## [What is being asked]
Search the listing below, and show each line that includes the word "following".

Exercise data: Begin

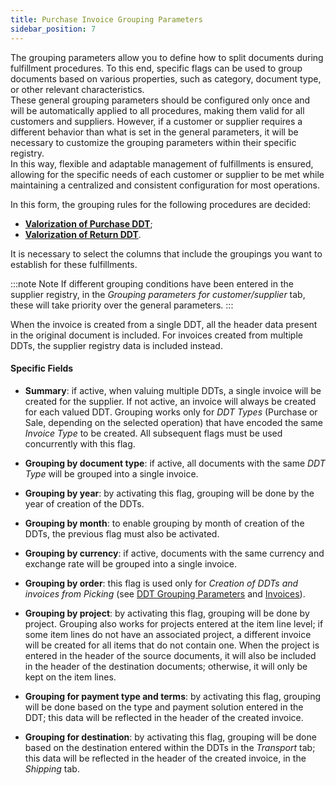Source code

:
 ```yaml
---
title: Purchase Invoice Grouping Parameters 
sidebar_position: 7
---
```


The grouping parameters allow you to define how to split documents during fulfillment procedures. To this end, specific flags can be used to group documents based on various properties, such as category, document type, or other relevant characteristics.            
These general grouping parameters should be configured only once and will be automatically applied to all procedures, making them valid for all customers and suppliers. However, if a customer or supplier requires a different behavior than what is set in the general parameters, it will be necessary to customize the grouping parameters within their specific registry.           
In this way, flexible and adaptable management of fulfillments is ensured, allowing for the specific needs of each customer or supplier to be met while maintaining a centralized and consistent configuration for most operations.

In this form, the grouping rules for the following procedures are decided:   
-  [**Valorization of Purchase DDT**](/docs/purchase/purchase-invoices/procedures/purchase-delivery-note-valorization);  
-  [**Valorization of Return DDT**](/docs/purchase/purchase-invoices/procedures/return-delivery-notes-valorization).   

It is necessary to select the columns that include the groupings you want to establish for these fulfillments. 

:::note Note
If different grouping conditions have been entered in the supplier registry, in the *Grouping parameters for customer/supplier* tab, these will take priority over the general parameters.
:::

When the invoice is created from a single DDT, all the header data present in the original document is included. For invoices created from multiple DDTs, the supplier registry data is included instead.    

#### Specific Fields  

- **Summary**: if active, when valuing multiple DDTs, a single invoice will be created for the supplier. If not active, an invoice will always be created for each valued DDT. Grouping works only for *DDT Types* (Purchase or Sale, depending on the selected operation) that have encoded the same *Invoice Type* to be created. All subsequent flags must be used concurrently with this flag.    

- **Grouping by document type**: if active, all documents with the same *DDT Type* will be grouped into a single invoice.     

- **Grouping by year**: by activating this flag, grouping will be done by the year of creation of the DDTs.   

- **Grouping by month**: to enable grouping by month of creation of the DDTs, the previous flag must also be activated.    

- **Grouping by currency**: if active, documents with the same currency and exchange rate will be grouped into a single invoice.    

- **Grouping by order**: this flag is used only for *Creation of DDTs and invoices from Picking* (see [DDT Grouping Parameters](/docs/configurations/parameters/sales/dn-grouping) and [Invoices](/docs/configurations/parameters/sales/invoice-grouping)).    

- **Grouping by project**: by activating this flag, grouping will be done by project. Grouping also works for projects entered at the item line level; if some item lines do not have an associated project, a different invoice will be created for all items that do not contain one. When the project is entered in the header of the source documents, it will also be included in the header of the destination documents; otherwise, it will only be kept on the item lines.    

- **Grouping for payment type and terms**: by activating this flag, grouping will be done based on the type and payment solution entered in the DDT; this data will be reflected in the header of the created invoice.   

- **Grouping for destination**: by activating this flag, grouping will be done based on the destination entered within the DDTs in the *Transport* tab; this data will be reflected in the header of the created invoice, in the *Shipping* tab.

Exercise data: End
Exercise data: Begin

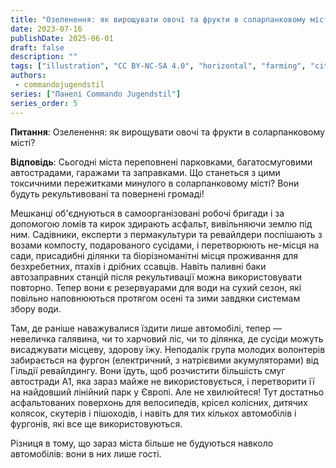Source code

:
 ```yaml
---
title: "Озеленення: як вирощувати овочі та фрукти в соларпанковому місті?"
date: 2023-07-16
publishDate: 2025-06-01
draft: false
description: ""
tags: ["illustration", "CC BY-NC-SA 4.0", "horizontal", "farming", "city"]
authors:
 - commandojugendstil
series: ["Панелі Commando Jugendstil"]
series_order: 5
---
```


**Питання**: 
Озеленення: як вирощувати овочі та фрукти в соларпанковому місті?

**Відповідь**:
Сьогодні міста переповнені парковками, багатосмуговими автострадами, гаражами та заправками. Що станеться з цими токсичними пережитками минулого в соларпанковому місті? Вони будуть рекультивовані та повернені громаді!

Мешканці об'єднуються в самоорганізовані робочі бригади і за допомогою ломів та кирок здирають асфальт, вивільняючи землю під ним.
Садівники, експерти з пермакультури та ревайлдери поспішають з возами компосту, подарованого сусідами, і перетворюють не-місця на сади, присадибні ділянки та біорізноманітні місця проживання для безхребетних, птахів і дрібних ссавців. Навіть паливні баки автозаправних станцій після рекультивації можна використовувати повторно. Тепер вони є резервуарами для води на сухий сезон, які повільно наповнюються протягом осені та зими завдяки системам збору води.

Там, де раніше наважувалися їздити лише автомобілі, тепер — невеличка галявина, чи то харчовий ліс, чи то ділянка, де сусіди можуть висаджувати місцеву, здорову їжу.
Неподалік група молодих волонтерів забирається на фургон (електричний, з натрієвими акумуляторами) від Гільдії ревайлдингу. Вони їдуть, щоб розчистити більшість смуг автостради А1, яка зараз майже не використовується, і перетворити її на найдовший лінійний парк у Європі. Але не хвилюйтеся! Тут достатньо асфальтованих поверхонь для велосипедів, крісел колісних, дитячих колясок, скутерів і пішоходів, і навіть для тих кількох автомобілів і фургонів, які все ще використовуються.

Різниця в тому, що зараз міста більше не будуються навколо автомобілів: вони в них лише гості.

Exercise data: End
Exercise data: Begin

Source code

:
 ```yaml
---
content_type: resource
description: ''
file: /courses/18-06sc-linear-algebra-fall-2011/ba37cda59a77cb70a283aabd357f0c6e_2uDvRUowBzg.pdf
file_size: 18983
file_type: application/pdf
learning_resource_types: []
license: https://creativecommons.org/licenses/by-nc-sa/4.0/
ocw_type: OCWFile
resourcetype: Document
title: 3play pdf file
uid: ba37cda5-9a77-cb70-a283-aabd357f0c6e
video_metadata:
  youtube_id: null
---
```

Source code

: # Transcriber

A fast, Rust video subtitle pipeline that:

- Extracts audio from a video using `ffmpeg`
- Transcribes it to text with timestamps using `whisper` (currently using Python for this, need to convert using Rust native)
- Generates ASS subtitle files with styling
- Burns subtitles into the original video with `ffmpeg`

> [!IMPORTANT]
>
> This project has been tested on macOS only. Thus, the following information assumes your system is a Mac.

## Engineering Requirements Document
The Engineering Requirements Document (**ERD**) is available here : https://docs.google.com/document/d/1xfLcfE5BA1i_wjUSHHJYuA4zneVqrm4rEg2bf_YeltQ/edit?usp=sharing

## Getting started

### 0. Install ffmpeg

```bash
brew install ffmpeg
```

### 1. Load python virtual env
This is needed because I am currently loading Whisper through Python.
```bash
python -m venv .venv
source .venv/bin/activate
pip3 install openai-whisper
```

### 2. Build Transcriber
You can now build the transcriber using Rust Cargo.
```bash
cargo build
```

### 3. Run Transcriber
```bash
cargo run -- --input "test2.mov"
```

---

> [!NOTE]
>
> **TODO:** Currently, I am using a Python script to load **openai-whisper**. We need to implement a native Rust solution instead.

Exercise data: End

## [Written answer]
In this form, the grouping rules for the following procedures are decided:   
> This project has been tested on macOS only. Thus, the following information assumes your system is a Mac.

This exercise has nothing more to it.